Approaches that mitigate against language models misalignment including when semantic search alone is just good enough
A common use case for conversational assistants is generating conversational responses to questions users ask of some source information. A common pattern is to retrieve relevant context through semantic search and to pass that context to the language model in the prompt, aligning the language model around a contextualised response. This approach often involves injecting the user’s query into the prompt, which, without guardrails, might lead to generated output that is misaligned with policy or is undesirable in other ways.
The diagram below describes three distinctly different watsonx Action sequences to surface source information in response to questions, each achieving a different tradeoff between risk of misalignment and contextualisation of response. API calls via watsonx Assistant extensions are indicated by the octagons; Actions are marked in red; and responses to the user are marked in blue.
Pattern A: The user query is used to semantically match against question embeddings; the question is validated by the user and the response to that question is retrieved. This pattern works well if the questions are semantically rich and the source information is already conversational such that the introduction of a language for generation might have diminishing benefits. A variation of this pattern would be to semantically search for responses.

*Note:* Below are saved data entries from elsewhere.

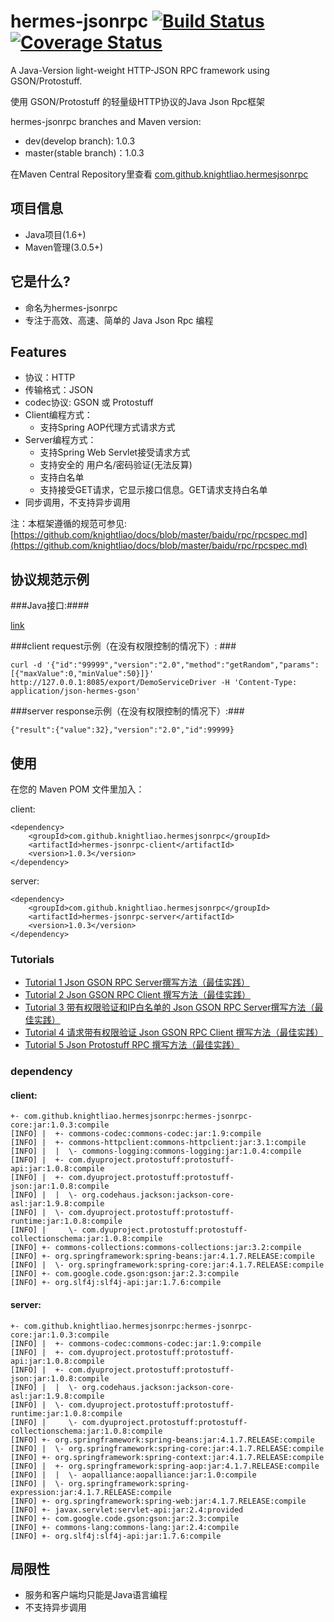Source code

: hermes-jsonrpc [![Build Status](https://travis-ci.org/knightliao/hermes-jsonrpc.svg?branch=master)](https://travis-ci.org/knightliao/hermes-jsonrpc) [![Coverage Status](https://coveralls.io/repos/knightliao/hermes-jsonrpc/badge.png)](https://coveralls.io/r/knightliao/hermes-jsonrpc)
==============

A Java-Version light-weight HTTP-JSON RPC framework using GSON/Protostuff.

使用 GSON/Protostuff 的轻量级HTTP协议的Java Json Rpc框架

hermes-jsonrpc branches and Maven version:

- dev(develop branch): 1.0.3
- master(stable branch)：1.0.3

在Maven Central Repository里查看 [com.github.knightliao.hermesjsonrpc](http://search.maven.org/#search%7Cga%7C1%7Ccom.github.knightliao.hermesjsonrpc )


## 项目信息 ##

- Java项目(1.6+)
- Maven管理(3.0.5+)

## 它是什么? ##

- 命名为hermes-jsonrpc
- 专注于高效、高速、简单的 Java Json Rpc 编程

## Features ##

- 协议：HTTP
- 传输格式：JSON
- codec协议: GSON 或 Protostuff
- Client编程方式：
    - 支持Spring AOP代理方式请求方式
- Server编程方式：
    - 支持Spring Web Servlet接受请求方式
    - 支持安全的 用户名/密码验证(无法反算)
    - 支持白名单
    - 支持接受GET请求，它显示接口信息。GET请求支持白名单
- 同步调用，不支持异步调用

注：本框架遵循的规范可参见: [https://github.com/knightliao/docs/blob/master/baidu/rpc/rpcspec.md](https://github.com/knightliao/docs/blob/master/baidu/rpc/rpcspec.md)

## 协议规范示例 ##

###Java接口:####

[link](https://github.com/knightliao/hermes-jsonrpc/blob/master/demos/client-demo/src/main/java/com/github/knightliao/hermesjsonrpc/demo/DemoServiceDriver.java)

###client request示例（在没有权限控制的情况下）: ###

    curl -d '{"id":"99999","version":"2.0","method":"getRandom","params":[{"maxValue":0,"minValue":50}]}' http://127.0.0.1:8085/export/DemoServiceDriver -H 'Content-Type: application/json-hermes-gson'

###server response示例（在没有权限控制的情况下）:###
    
    {"result":{"value":32},"version":"2.0","id":99999}

## 使用 ##

在您的 Maven POM 文件里加入：

client:

    <dependency>
        <groupId>com.github.knightliao.hermesjsonrpc</groupId>
        <artifactId>hermes-jsonrpc-client</artifactId>
        <version>1.0.3</version>
    </dependency>

server:

    <dependency>
        <groupId>com.github.knightliao.hermesjsonrpc</groupId>
        <artifactId>hermes-jsonrpc-server</artifactId>
        <version>1.0.3</version>
    </dependency>

### Tutorials ###

- [Tutorial 1 Json GSON RPC Server撰写方法（最佳实践）](https://github.com/knightliao/hermes-jsonrpc/wiki/Tutorial1)
- [Tutorial 2 Json GSON RPC Client 撰写方法（最佳实践）](https://github.com/knightliao/hermes-jsonrpc/wiki/Tutorial2)
- [Tutorial 3 带有权限验证和IP白名单的 Json GSON RPC Server撰写方法（最佳实践）](https://github.com/knightliao/hermes-jsonrpc/wiki/Tutorial3)
- [Tutorial 4 请求带有权限验证 Json GSON RPC Client 撰写方法（最佳实践）](https://github.com/knightliao/hermes-jsonrpc/wiki/Tutorial4)
- [Tutorial 5 Json Protostuff RPC 撰写方法（最佳实践）](https://github.com/knightliao/hermes-jsonrpc/wiki/Tutorial5)
    
### dependency

#### client:

    +- com.github.knightliao.hermesjsonrpc:hermes-jsonrpc-core:jar:1.0.3:compile
    [INFO] |  +- commons-codec:commons-codec:jar:1.9:compile
    [INFO] |  +- commons-httpclient:commons-httpclient:jar:3.1:compile
    [INFO] |  |  \- commons-logging:commons-logging:jar:1.0.4:compile
    [INFO] |  +- com.dyuproject.protostuff:protostuff-api:jar:1.0.8:compile
    [INFO] |  +- com.dyuproject.protostuff:protostuff-json:jar:1.0.8:compile
    [INFO] |  |  \- org.codehaus.jackson:jackson-core-asl:jar:1.9.8:compile
    [INFO] |  \- com.dyuproject.protostuff:protostuff-runtime:jar:1.0.8:compile
    [INFO] |     \- com.dyuproject.protostuff:protostuff-collectionschema:jar:1.0.8:compile
    [INFO] +- commons-collections:commons-collections:jar:3.2:compile
    [INFO] +- org.springframework:spring-beans:jar:4.1.7.RELEASE:compile
    [INFO] |  \- org.springframework:spring-core:jar:4.1.7.RELEASE:compile
    [INFO] +- com.google.code.gson:gson:jar:2.3:compile
    [INFO] +- org.slf4j:slf4j-api:jar:1.7.6:compile

#### server:

    +- com.github.knightliao.hermesjsonrpc:hermes-jsonrpc-core:jar:1.0.3:compile
    [INFO] |  +- commons-codec:commons-codec:jar:1.9:compile
    [INFO] |  +- com.dyuproject.protostuff:protostuff-api:jar:1.0.8:compile
    [INFO] |  +- com.dyuproject.protostuff:protostuff-json:jar:1.0.8:compile
    [INFO] |  |  \- org.codehaus.jackson:jackson-core-asl:jar:1.9.8:compile
    [INFO] |  \- com.dyuproject.protostuff:protostuff-runtime:jar:1.0.8:compile
    [INFO] |     \- com.dyuproject.protostuff:protostuff-collectionschema:jar:1.0.8:compile
    [INFO] +- org.springframework:spring-beans:jar:4.1.7.RELEASE:compile
    [INFO] |  \- org.springframework:spring-core:jar:4.1.7.RELEASE:compile
    [INFO] +- org.springframework:spring-context:jar:4.1.7.RELEASE:compile
    [INFO] |  +- org.springframework:spring-aop:jar:4.1.7.RELEASE:compile
    [INFO] |  |  \- aopalliance:aopalliance:jar:1.0:compile
    [INFO] |  \- org.springframework:spring-expression:jar:4.1.7.RELEASE:compile
    [INFO] +- org.springframework:spring-web:jar:4.1.7.RELEASE:compile
    [INFO] +- javax.servlet:servlet-api:jar:2.4:provided
    [INFO] +- com.google.code.gson:gson:jar:2.3:compile
    [INFO] +- commons-lang:commons-lang:jar:2.4:compile
    [INFO] +- org.slf4j:slf4j-api:jar:1.7.6:compile

## 局限性 ##

- 服务和客户端均只能是Java语言编程
- 不支持异步调用 
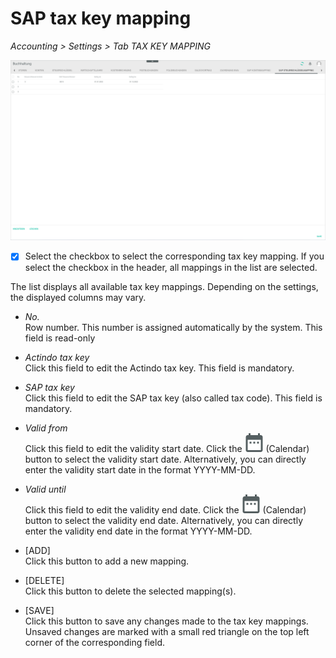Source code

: # SAP tax key mapping

*Accounting > Settings > Tab TAX KEY MAPPING*

![SAP tax key mapping](../../Assets/Screenshots/RetailSuiteAccounting/Settings/SAPTaxKeyMapping/SAPTaxKeyMapping.png "[SAP tax key mapping]")

- [x]       
    Select the checkbox to select the corresponding tax key mapping. If you select the checkbox in the header, all mappings in the list are selected.

The list displays all available tax key mappings. Depending on the settings, the displayed columns may vary.

- *No.*  
    Row number. This number is assigned automatically by the system. This field is read-only

- *Actindo tax key*  
    Click this field to edit the Actindo tax key. This field is mandatory.

- *SAP tax key*  
    Click this field to edit the SAP tax key (also called tax code). This field is mandatory.

- *Valid from*  
    Click this field to edit the validity start date. Click the ![Calendar](../../Assets/Icons/Calendar.png "[Calendar]") (Calendar) button to select the validity start date. Alternatively, you can directly enter the validity start date in the format YYYY-MM-DD.

- *Valid until*  
    Click this field to edit the validity end date. Click the ![Calendar](../../Assets/Icons/Calendar.png "[Calendar]") (Calendar) button to select the validity end date. Alternatively, you can directly enter the validity end date in the format YYYY-MM-DD.

- [ADD]  
    Click this button to add a new mapping.

- [DELETE]  
    Click this button to delete the selected mapping(s).

- [SAVE]  
    Click this button to save any changes made to the tax key mappings. Unsaved changes are marked with a small red triangle on the top left corner of the corresponding field.
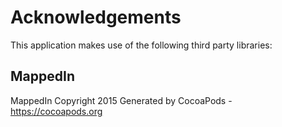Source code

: # Acknowledgements
This application makes use of the following third party libraries:

## MappedIn

MappedIn Copyright 2015
Generated by CocoaPods - https://cocoapods.org
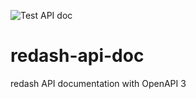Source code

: ![Test API doc](https://github.com/koooge/redash-api-doc/workflows/Test%20API%20doc/badge.svg)

# redash-api-doc
redash API documentation with OpenAPI 3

Pattern B: The user query is used to semantically match against response embeddings; a new query is constructed from entities extracted from the user’s query and the newly constructed query and context is provided to the language model in the prompt. This approach guards the language model from the user’s query and works well if the entities extracted allow a representative query to be constructed.
Pattern C: This pattern implements RAG as discussed above with guardrails on the user query and the generated output to reduce the risk of misalignment.